Germany celebrates this year the Centennial of the death of her greatest man of letters,
Johann Wolfgang Goethe, as the United States celebrates the bicentennial of the birth
of George Washington, her greatest General, Statesman and President. Both were
Freemasons! It is a continual puzzle to Masons, why Washington’s biographers so seldom
- almost never - mention either his Masonic correspondence, membership and Mastership;
or the tremendous, if quiet, influence which Freemasonry had upon his life, character and
activities. The same puzzle exists about the biographers of the great Germany Poet. To an i
nterested and understanding Freemason, his works are replete with Masonic allusions;
some of them obviously inspired by Masonic teachings. To the Profane, this influence may
be non- existent; perhaps it is because so few of the passionate admirers of the great German
- who have sung the ever-increasing chorus of praise for his life and labors - have been Masons,
and therefore the majority have no background of Craft understanding.

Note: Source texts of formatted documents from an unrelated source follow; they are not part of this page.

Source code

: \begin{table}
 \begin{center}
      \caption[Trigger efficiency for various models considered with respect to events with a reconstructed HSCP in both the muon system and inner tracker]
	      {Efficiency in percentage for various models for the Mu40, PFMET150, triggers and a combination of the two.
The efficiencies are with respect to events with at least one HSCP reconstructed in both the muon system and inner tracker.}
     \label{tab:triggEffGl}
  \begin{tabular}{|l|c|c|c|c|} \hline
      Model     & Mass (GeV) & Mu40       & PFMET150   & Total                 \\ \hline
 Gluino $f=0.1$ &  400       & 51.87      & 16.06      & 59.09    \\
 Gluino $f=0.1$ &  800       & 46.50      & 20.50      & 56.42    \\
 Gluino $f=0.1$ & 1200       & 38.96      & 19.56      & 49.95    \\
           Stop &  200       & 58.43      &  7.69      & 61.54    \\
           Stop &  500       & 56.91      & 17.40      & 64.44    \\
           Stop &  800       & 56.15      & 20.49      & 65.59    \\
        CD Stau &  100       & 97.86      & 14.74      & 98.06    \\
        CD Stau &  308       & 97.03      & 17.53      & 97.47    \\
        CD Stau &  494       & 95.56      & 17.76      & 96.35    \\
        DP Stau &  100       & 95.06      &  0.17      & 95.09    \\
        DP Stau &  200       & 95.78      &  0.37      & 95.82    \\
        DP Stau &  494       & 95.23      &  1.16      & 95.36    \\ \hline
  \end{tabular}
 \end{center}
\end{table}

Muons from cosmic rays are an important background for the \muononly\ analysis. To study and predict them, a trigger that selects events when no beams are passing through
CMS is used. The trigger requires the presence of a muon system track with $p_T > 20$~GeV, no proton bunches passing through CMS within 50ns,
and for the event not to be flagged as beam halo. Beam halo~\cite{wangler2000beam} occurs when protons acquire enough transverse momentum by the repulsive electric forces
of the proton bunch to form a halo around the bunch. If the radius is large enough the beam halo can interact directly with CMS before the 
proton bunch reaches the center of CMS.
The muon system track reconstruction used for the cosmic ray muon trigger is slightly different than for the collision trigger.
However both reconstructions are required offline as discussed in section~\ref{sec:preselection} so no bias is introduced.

Many of his biographers put great stress upon his stay in Strassburg
and his studies of Gothic Architecture, particularly under the
tutelage of the great thinker,, Herder, who is credited with
inspiring Goethe with his love - even his veneration - for Gothic
buildings. Freemasons will see in his stay in Strassburg, where the
great Gothic minister dominated his thought with its beauty, the
progenitor of that desire to know more of the Craft which had built
it - a desire to be gratified when he was thirty-one years of age.
He was initiated in Lodge Amalia, at Weimar (where he lived most of
his life and where he died) on the eve of the Feast of St. John the
Baptist, in 1780.
Just how or why he became a Mason we do not know; neither can we know
much of what impression his initiation made upon him. For it must
not be supposed that the Masonry practiced then by the Lodge Amalia
was the Masonry we know; although doubtless it held some of our
essentials.
The Lodge at Weimar was then under the “Rite of Strict Observance,”
that curious compound of politics, religion and Knights Templarism.